Sully, dans ses Mémoires, rapporte qu’il avait amassé dans les caves de la bastille jusqu’à 36 millions de livres tournois, pour servi à l’accomplissement des grands desseins d’Henri IV contre la maison d’Autriche. Comme il y eut une très-forte dégradation dans la valeur de l’or et de l’argent, précisément pendant la durée de ce règne, ces métaux perdaient graduellement de leur prix tandis que l’économe surintendant les entassait à la bastille. Quoi qu’il en soit, nous pouvons connaître la valeur qu’avait encore ce trésor, l’année de la mort de ce prince. En 1610, le setier de Paris, qui vaut actuellement 28 francs 50 centimes, se vendait 8 livres 1 sou 9 deniers, et c’est dans cette dernière monnaie que sont évalués les 36 millions dont parle Sully. Or, 36 millions, en comptant 8 livres 1 sou 9 deniers pour 28 francs 50 centimes, vaudraient aujourd’hui plus de 126 millions ; somme qui offrait une ressource importante, surtout si l’on considère que la guerre se fesait alors bien différemment que de nos jours. Avec cinquante mille hommes et des munitions de guerre et de bouche proportionnées, Henri IV aurait exécuté ce qu’on n’accomplirait pas aujourd’hui avec trois cent mille hommes et un milliard. Sully eut le chagrin de voir de son vivant ces puissantes économies dissipées par de vils courtisans.
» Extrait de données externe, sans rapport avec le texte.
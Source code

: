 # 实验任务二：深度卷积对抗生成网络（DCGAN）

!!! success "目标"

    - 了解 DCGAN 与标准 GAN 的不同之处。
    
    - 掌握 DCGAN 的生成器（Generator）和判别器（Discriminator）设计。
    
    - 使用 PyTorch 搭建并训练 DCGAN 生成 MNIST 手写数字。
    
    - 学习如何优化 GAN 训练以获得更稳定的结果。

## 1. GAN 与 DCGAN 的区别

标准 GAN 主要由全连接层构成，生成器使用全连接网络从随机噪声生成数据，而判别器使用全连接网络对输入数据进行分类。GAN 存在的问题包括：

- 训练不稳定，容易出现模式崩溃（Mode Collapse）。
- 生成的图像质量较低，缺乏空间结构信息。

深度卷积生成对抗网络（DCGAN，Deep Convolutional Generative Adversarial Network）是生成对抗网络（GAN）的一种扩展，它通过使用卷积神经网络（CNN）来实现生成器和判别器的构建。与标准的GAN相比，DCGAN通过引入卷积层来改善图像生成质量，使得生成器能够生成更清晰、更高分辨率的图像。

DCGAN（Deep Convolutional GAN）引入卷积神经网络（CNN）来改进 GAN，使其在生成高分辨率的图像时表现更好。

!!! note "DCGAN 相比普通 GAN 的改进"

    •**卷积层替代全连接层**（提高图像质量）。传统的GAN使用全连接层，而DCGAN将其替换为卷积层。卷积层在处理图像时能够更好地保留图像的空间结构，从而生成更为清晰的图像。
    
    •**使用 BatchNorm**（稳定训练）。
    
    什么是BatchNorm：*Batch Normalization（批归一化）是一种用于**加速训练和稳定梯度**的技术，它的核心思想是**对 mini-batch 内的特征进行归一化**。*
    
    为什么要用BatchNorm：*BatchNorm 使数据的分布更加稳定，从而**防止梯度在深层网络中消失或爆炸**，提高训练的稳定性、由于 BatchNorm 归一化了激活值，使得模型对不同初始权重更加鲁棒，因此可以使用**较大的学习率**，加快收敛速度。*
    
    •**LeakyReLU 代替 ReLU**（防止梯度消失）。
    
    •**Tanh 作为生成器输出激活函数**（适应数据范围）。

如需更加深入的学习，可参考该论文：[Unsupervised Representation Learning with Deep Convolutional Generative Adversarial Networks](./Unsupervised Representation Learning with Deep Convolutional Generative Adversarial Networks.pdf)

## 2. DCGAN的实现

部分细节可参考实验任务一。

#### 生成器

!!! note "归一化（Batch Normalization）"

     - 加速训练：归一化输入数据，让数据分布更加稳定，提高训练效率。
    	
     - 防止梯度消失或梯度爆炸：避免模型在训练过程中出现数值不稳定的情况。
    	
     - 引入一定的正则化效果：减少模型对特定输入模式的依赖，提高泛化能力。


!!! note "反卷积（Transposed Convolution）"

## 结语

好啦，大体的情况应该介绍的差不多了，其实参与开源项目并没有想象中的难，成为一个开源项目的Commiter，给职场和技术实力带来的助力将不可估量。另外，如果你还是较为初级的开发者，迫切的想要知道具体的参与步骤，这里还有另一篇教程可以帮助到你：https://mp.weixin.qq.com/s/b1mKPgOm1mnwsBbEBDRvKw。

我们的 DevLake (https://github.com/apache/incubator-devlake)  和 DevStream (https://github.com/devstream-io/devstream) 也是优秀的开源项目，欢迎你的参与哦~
On peut être curieux de comparer la dette publique de Louis XIV, dans les désastres qui signalèrent la fin de son règne, avec nos dettes publiques actuelles. Le contrôleur général Desmarets remit au duc d’Orléans, régent, un mémoire où l’on trouve un état de la dette mobile en 1708[1]. Elle se montait alors, en principal, à 685 millions. Il ne donne pas le montant des rentes sur l’hôtel-de-ville ; mais on voit un peu plus loin qu’on y consacrait la totalité du produit des fermes générales, qui rapportèrent 31 millions en 1709, et que ce produit ne permit pas de payer au-delà de six mois dans une année. On peut donc supposer que la dette constituée s’élevait à 62 millions de rentes au principal de 1,240 millions[2].

  1. Voyez les Annales politiques de l’abbé de Saint-Pierre, année 1716.
  2. Le roi n’avait certainement pas reçu ce principal de la main des préteurs, car l’état du crédit à cette époque ne permettait pas d’emprunter à 5 pour cent : on était obligé d’emprunter au denier douze, c’est-à-dire qu’on recevait en principal, douze fois seulement la rente qu’on prenait l’engagement de payer. Le public ne restait pas moins grevé d’une rente perpétuelle qui équivalait à un principal au denier vingt.